Wednesday, October 7, 2015

#teamagua2015: Otovalo

"People who want to make a difference don't teach grand lessons that suddenly enlighten entire communities; they teach small lessons that can bring incremental improvement to one man or woman, boy or girl. They don't do anything to call attention to themselves, they simply pay attention to the everyday needs of others, even if it's only one person. They bring change in ways most people will never read about or applaud. And because of the way these world-changers are wired, they wouldn't think of living their lives any other way." {Beth Clark}

Our second week, we drove about two hours to the mountainous city of Otovalo. The climate there was cooler than Quito, but the people were so warm. As you can see, there is quite a lot of luggage that accompanies 25 people.

Many of the people in Otovalo are very traditional in their dress. It wasn't uncommon to have little girls dressed like the ones pictured above, coming to our program every morning. People herding sheep up and down the mountain was also a common sight. Oh, and the garbage trucks in Otovalo? They play ice cream trucks here do. Only they start their rounds at about 5:30 in the morning. Good times.

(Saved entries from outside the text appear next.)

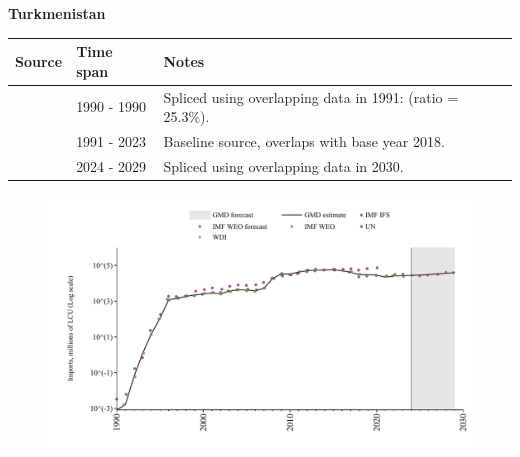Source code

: \documentclass[12pt,a4paper,landscape]{article}
\begin{document}
\begin{adjustbox}{max totalsize={\paperwidth}{\paperheight},center}
\begin{minipage}[t][\textheight][t]{\textwidth}
\vspace*{0.5cm}
{}
\begin{center}
{\Large\bfseries Turkmenistan}
\end{center}
\vspace{0.5cm}
\begin{table}[H]
\centering
\small
\begin{tabular}{|l|l|l|}
\hline
\textbf{Source} & \textbf{Time span} & \textbf{Notes} \\
\hline
\rowcolor{white}\cite{UN}& 1990 - 1990 &Spliced using overlapping data in 1991: (ratio = 25.3\%).\\
\rowcolor{lightgray}\cite{WDI}& 1991 - 2023 &Baseline source, overlaps with base year 2018.\\
\rowcolor{white}\cite{IMF_WEO_forecast}& 2024 - 2029 &Spliced using overlapping data in 2030.\\
\hline
\end{tabular}
\end{table}
\begin{figure}[H]
\centering
\includegraphics[width=\textwidth,height=0.6\textheight,keepaspectratio]{graphs/TKM_imports.pdf}
\end{figure}
\end{minipage}
\end{adjustbox}
\end{document}
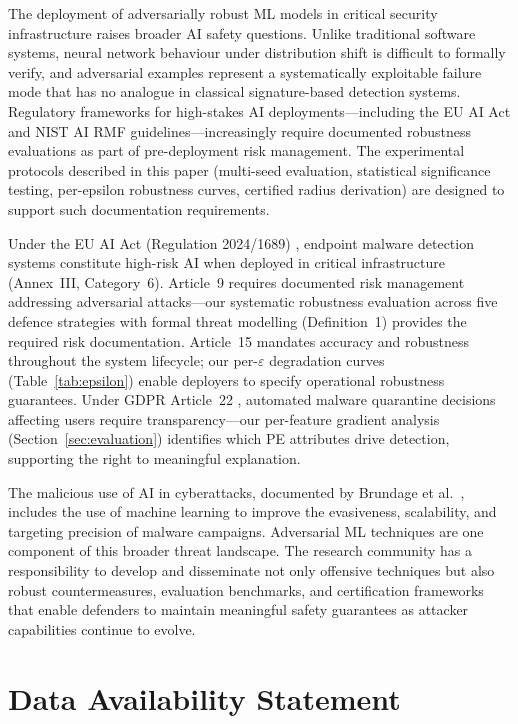 \documentclass[conference]{IEEEtran}
\begin{document}
The deployment of adversarially robust ML models in critical security infrastructure raises broader AI safety questions. Unlike traditional software systems, neural network behaviour under distribution shift is difficult to formally verify, and adversarial examples represent a systematically exploitable failure mode that has no analogue in classical signature-based detection systems. Regulatory frameworks for high-stakes AI deployments---including the EU AI Act and NIST AI RMF guidelines---increasingly require documented robustness evaluations as part of pre-deployment risk management. The experimental protocols described in this paper (multi-seed evaluation, statistical significance testing, per-epsilon robustness curves, certified radius derivation) are designed to support such documentation requirements.

Under the EU AI Act (Regulation 2024/1689) \cite{euaiact2024}, endpoint malware detection systems constitute high-risk AI when deployed in critical infrastructure (Annex~III, Category~6). Article~9 requires documented risk management addressing adversarial attacks---our systematic robustness evaluation across five defence strategies with formal threat modelling (Definition~1) provides the required risk documentation. Article~15 mandates accuracy and robustness throughout the system lifecycle; our per-$\varepsilon$ degradation curves (Table~\ref{tab:epsilon}) enable deployers to specify operational robustness guarantees. Under GDPR Article~22 \cite{gdpr2016}, automated malware quarantine decisions affecting users require transparency---our per-feature gradient analysis (Section~\ref{sec:evaluation}) identifies which PE attributes drive detection, supporting the right to meaningful explanation.

The malicious use of AI in cyberattacks, documented by Brundage et al.\ \cite{brundage2018}, includes the use of machine learning to improve the evasiveness, scalability, and targeting precision of malware campaigns. Adversarial ML techniques are one component of this broader threat landscape. The research community has a responsibility to develop and disseminate not only offensive techniques but also robust countermeasures, evaluation benchmarks, and certification frameworks that enable defenders to maintain meaningful safety guarantees as attacker capabilities continue to evolve.

\section{Data Availability Statement}
\label{sec:data}
\end{document}
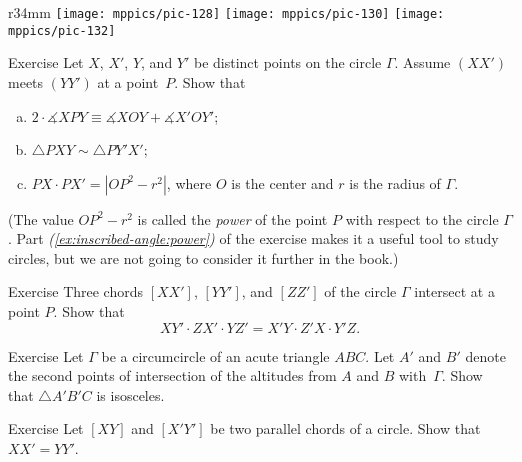 {

\begin{wrapfigure}{r}{34mm}
\centering
\texttt{[image: mppics/pic-128]}
\vskip3mm
\texttt{[image: mppics/pic-130]}
\vskip3mm
\texttt{[image: mppics/pic-132]}
\end{wrapfigure}

\begin{thm}{Exercise}\label{ex:inscribed-angle}
Let $X$, $X'$, $Y$, and $Y'$ be distinct points on the circle $\Gamma$.
Assume $(XX')$ meets $(YY')$ at a point~$P$.
Show that 
\begin{enumerate}[(a)]
\item $2\cdot \measuredangle XPY\equiv\measuredangle XOY+\measuredangle X'OY'$;
\item\label{ex:inscribed-angle:b} $\triangle PXY\sim \triangle PY'X'$;
\item\label{ex:inscribed-angle:power} $PX\cdot PX'=|OP^2-r^2|$, where $O$ is the center and $r$ is the radius of $\Gamma$.
\end{enumerate}

\end{thm}

(The value $OP^2-r^2$ is called the \emph{power} of the point $P$ with respect to the circle $\Gamma$. 
Part \textit{(\ref{ex:inscribed-angle:power})} of the exercise makes it a useful tool to study circles, but we are not going to consider it further in the book.) 

\begin{thm}{Exercise}\label{ex:inscribed-hex}
Three chords $[XX']$, $[YY']$, and $[ZZ']$
of the circle $\Gamma$ intersect at a point $P$.
Show that 
$$XY'\cdot ZX'\cdot YZ'=X'Y\cdot Z'X\cdot Y'Z.$$

\end{thm}

\begin{thm}{Exercise}\label{ex:altitudes-circumcircle}
Let $\Gamma$ be a circumcircle of an acute triangle $A B C$.
Let $A'$ and $B'$ denote the second points of intersection of the altitudes from $A$ and $B$ with~$\Gamma$.
Show that $\triangle A' B' C$ is isosceles.
\end{thm}

\begin{thm}{Exercise}\label{ex:two-chords}
Let $[XY]$ and $[X'Y']$
 be two parallel chords of a circle.
Show that $XX'=YY'$.
\end{thm}

}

Okay, can I just say how much I love this girl? Rachel was such an amazing support. I was leading one of the craft teams in Otovalo and Lydia and Ari were on it with me. We would always do the prep for the following day right after we finished team devotions. It worked out pretty awesome actually, because the three of us were room mates, so we'd usually just head up to our room and prep on our beds. Anyways, Ari and I were both part of the group that went to the AIDS orphanage and that evening, we were both just emotional wrecks, in no state of mind to think about teaching kids the next morning. Rachel came over and said, "can Lydia and I take over the craft team tomorrow? I talked to Liz and she said it was okay." Bless you, Rachel. That meant so much. <3

Once again, we had a fun time telling the stories...

...and the kids in Otovalo thought they were pretty funny too.

Learning the Armor of God song

And our verses. Complete with actions. 

Anderson and I chatted away about pets and our families during snack time one day. "Chatted" meaning I exhausted all my Spanish phrases on him. 

Jordy was the cutest little stinker. Well, okay he is only 3, and he really missed his mom. I held him for about two hours one morning. 

Esteban was such a little character. So much energy. 

Pastor Roberto was such a blessing. He has such a heart for his people and such a humble spirit. He told us that He is saved because missionaries came to Ecuador. He gave Global Encounters a plaque in token of their church's appreciation. 

Josue was another one of my favorites. 

Saying goodbye was so hard. When Matteo came and gave me a hug, I looked down and realized he was just sobbing.  Of course I started crying then too. I will never forget these kids. 

I felt like God taught me the biggest lessons of the trip while we were in Otovalo. The church there was so open. We arrived just in Otovalo just in time for the Sunday morning service. After the message, there was a time of prayer and so many people were standing there praying with tears streaming down their faces. They didn't hide that they were struggling with things. They didn't pretend their lives were perfect and they had everything together. They were real with each other. 

As we were studying through Romans 12 in our devotion time, God also impressed on me, through verses 1 and 2 that worship isn't something that we do on Sunday mornings when everything in our life is good. Over the past few years, my family has gone through some hard things with the church I grew up in. Church was no longer the refuge it once was, and I'll admit, often times I didn't feel much like worshipping. But God was showing me that worship is everything we do, everyday that we live. In light of God's mercy toward us, worship is our reasonable service. During the good times and the bad. Because if we only bless the Lord "in the land that is plentiful, where streams of abundance flow", what kind of faith is that? 

Saying goodbye to Otovalo was difficult. The lessons learned there were hard, yet rich. We saw so much hurt in this city, and also so much hope. Build Your kingdom here, Lord.